Paul Feig Teaming Up With Hollywood Leaders In New Initiative to Address Gender Inequality in Film


Sponsored and represented by high-ranking professionals across all genres and professions in film and television, a new supergroup aims to offer Hollywood all the tools it needs to overcome gender disparities, and comedy director Paul Feig is a big part of it. The Hollywood Reporter broke the exclusive story on the group, now called ReFrame, which has been in its top-secret fledgling stages for the last few years since its inception. Non-profit Women in Film president Cathy Schulman was struck in 2011 by how she was “repeating statistics that have essentially been flatlined since 1998” and brought in the executive director of the Sundance Institute Keri Putnam to research priorities and strategies in equalizing representation in film. The homework assignment blossomed into a two-day “top secret” summit that involved fifty-two influential executives and creatives willing to volunteer as senior-level ambassadors to hone a three-pronged mission. Now set to meet with all major six networks, Netflix and Hulu, the mission utilizes a “stamp system”, comparable to eco-friendly LEED certifications, but for companies inclusive of women and diversity, as well as the “Culture Change Toolkit”-a program to educate companies on unconscious hiring biases homogenizing pools of applicants. Then, ReFrame wants to invoke an aggressive protege sponsorship program that gives women the same opportunities as their male counterparts to learn on the job from being assigned movies slightly beyond your capacity and experience level.

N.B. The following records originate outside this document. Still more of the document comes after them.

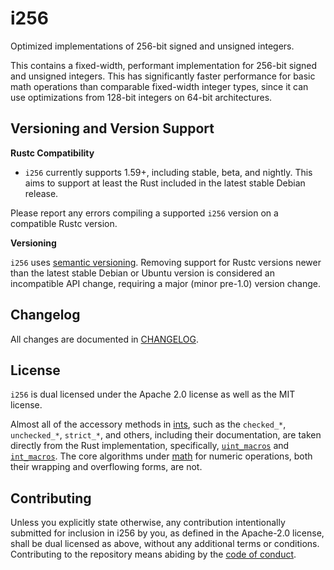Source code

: # i256

Optimized implementations of 256-bit signed and unsigned integers.

This contains a fixed-width, performant implementation for 256-bit
signed and unsigned integers. This has significantly faster performance
for basic math operations than comparable fixed-width integer types,
since it can use optimizations from 128-bit integers on 64-bit
architectures.

## Versioning and Version Support

**Rustc Compatibility**

- `i256` currently supports 1.59+, including stable, beta, and nightly. This aims to support at least the Rust included in the latest stable Debian release.

Please report any errors compiling a supported `i256` version on a compatible Rustc version.

**Versioning**

`i256` uses [semantic versioning](https://semver.org/). Removing support for Rustc versions newer than the latest stable Debian or Ubuntu version is considered an incompatible API change, requiring a major (minor pre-1.0) version change.

## Changelog

All changes are documented in [CHANGELOG](https://github.com/Alexhuszagh/i256/blob/main/CHANGELOG).

## License

`i256` is dual licensed under the Apache 2.0 license as well as the MIT license.

Almost all of the accessory methods in [ints](/src/ints/), such as the `checked_*`, `unchecked_*`, `strict_*`, and others, including their documentation, are taken directly from the Rust implementation, specifically, [`uint_macros`] and [`int_macros`]. The core algorithms under [math](/src/math/) for numeric operations, both their wrapping and overflowing forms, are not.

[`uint_macros`]: https://github.com/rust-lang/rust/blob/master/library/core/src/num/uint_macros.rs
[`int_macros`]: https://github.com/rust-lang/rust/blob/master/library/core/src/num/int_macros.rs

## Contributing

Unless you explicitly state otherwise, any contribution intentionally submitted for inclusion in i256 by you, as defined in the Apache-2.0 license, shall be dual licensed as above, without any additional terms or conditions. Contributing to the repository means abiding by the [code of conduct](https://github.com/Alexhuszagh/i256/blob/main/CODE_OF_CONDUCT.md).
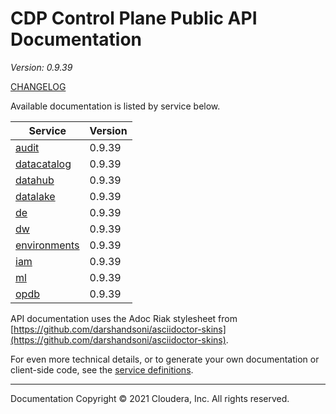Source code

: # CDP Control Plane Public API Documentation

*Version: 0.9.39*

[CHANGELOG](CHANGELOG.md)

Available documentation is listed by service below.

| Service | Version |
| --- | --- |
| [audit](./audit/index.html) | 0.9.39 |
| [datacatalog](./datacatalog/index.html) | 0.9.39 |
| [datahub](./datahub/index.html) | 0.9.39 |
| [datalake](./datalake/index.html) | 0.9.39 |
| [de](./de/index.html) | 0.9.39 |
| [dw](./dw/index.html) | 0.9.39 |
| [environments](./environments/index.html) | 0.9.39 |
| [iam](./iam/index.html) | 0.9.39 |
| [ml](./ml/index.html) | 0.9.39 |
| [opdb](./opdb/index.html) | 0.9.39 |

API documentation uses the Adoc Riak stylesheet from
[https://github.com/darshandsoni/asciidoctor-skins](https://github.com/darshandsoni/asciidoctor-skins).

For even more technical details, or to generate your own documentation or client-side code, see the
[service definitions](swagger/).

----

Documentation Copyright © 2021 Cloudera, Inc. All rights reserved.

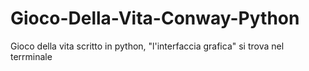 # Gioco-Della-Vita-Conway-Python
Gioco della vita scritto in python, "l'interfaccia grafica" si trova nel terrminale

Feig has directed some of the best comedies of the past ten years with Bridesmaids and Spy deserving status on any all time greatest comedies lists. Feig is also thought to be one of the best female directors in Hollywood, and his focus on working with great and talented women makes him an excellent choice to participate in ReFrame. He’s also dealt with gender bias head on when his decision to cast women in the Ghostbusters reboot met with heavy resistance.

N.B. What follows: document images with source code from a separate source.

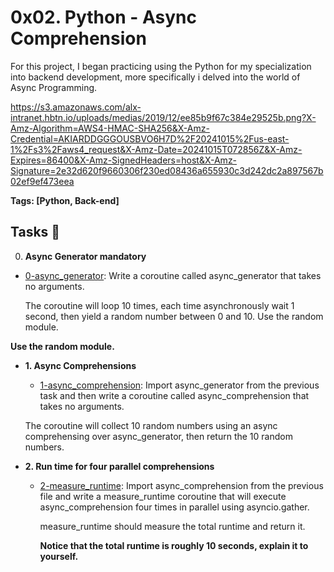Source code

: #  0x02. Python - Async Comprehension  

For this project, I began practicing using the Python for my specialization into backend development, more specifically i delved into the world of Async Programming.

https://s3.amazonaws.com/alx-intranet.hbtn.io/uploads/medias/2019/12/ee85b9f67c384e29525b.png?X-Amz-Algorithm=AWS4-HMAC-SHA256&X-Amz-Credential=AKIARDDGGGOUSBVO6H7D%2F20241015%2Fus-east-1%2Fs3%2Faws4_request&X-Amz-Date=20241015T072856Z&X-Amz-Expires=86400&X-Amz-SignedHeaders=host&X-Amz-Signature=2e32d620f9660306f230ed08436a655930c3d242dc2a897567b02ef9ef473eea


**Tags: [Python, Back-end]**

## Tasks :page_with_curl:



0. **Async Generator mandatory**
  * [0-async_generator](./0-async_generator.py): Write a coroutine called async_generator that takes no arguments.

    The coroutine will loop 10 times, each time asynchronously wait 1 second, then yield a random number between 0 and 10. Use the random module. 

  **Use the random module.**



* **1. Async Comprehensions**
    * [1-async_comprehension](./1-async_comprehension.py): Import async_generator from the previous task and then write a coroutine called async_comprehension that takes no arguments.

    The coroutine will collect 10 random numbers using an async comprehensing over async_generator, then return the 10 random numbers.




* **2. Run time for four parallel comprehensions**
  * [2-measure_runtime](./2-measure_runtime.py): Import async_comprehension from the previous file and write a measure_runtime coroutine that will execute async_comprehension four times in parallel using asyncio.gather.

    measure_runtime should measure the total runtime and return it.

    **Notice that the total runtime is roughly 10 seconds, explain it to yourself.**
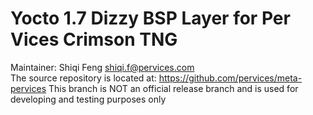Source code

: Yocto 1.7 Dizzy BSP Layer for Per Vices Crimson TNG
========================================================

Maintainer: Shiqi Feng <shiqi.f@pervices.com></br>
The source repository is located at: https://github.com/pervices/meta-pervices
This branch is NOT an official release branch and is used for developing and testing purposes only
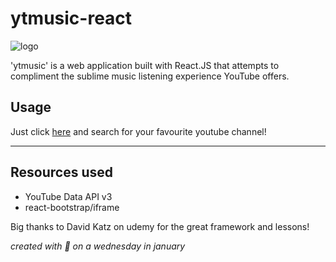 # ytmusic-react
![logo](https://github.com/jaruserickson/ytmusic/blob/master/img/banner.png?raw=true "logo!")

'ytmusic' is a web application built with React.JS that attempts to compliment the sublime music listening experience YouTube offers.

## Usage
Just click [here](http://jaruserickson.com/ytmusic-react) and search for your favourite youtube channel!

---

## Resources used
- YouTube Data API v3
- react-bootstrap/iframe

Big thanks to David Katz on udemy for the great framework and lessons!

*created with :purple_heart: on a wednesday in january*
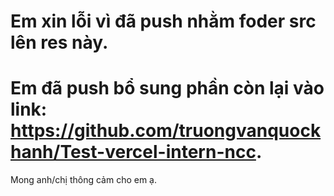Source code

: # Em xin lỗi vì đã push nhằm foder src lên res này.
# Em đã push bổ sung phần còn lại vào link: https://github.com/truongvanquockhanh/Test-vercel-intern-ncc.
Mong anh/chị thông cảm cho em ạ.
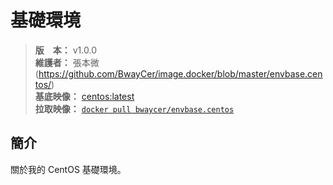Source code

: 基礎環境
=======


> **版　本：** v1.0.0<br />
> **維護者：** 張本微 (https://github.com/BwayCer/image.docker/blob/master/envbase.centos/)<br />
> **基底映像：** [centos:latest](https://hub.docker.com/_/centos/)<br />
> **拉取映像：** [`docker pull bwaycer/envbase.centos`](https://hub.docker.com/r/bwaycer/envbase.centos/)



## 簡介


關於我的 CentOS 基礎環境。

ReFrame has the statistics to back up how underserved female directors are, how many fewer chances minorities are given than white counterparts and they’ve got a dynamic strategy that encourages economic and social motivations for companies to diversify instead of shaming. However, this initiative is mostly headed by white women and men if the Hollywood Reporter photoshoot is anything to go by. Michael De Luca, producer of this year’s Academy Awards, says “If you’re a studio executive and you request a list of directors or writers from an agency and it comes back 99 percent male, make that second phone call: ‘Hey, do you have any clients that are female?’” What about black and female? Or Latina and genderqueer? It would be a shame if this initiative like the American suffragette movement of the early 20th century settled on being a white-washed initiative that still left behind many, many groups.
Beyond that possible pitfall, ReFrame has meetings with a total of twenty-two studios and networks with all company heads present and a second wave of meetings to ensure they reach all financiers by the end of the year. Feig’s concern is a pushback from individuals who think they’re already doing enough, that, “everyone agrees with the cause and thinks, ‘We’re on that.’ But it’s about getting to that next level where you actually physically do it.”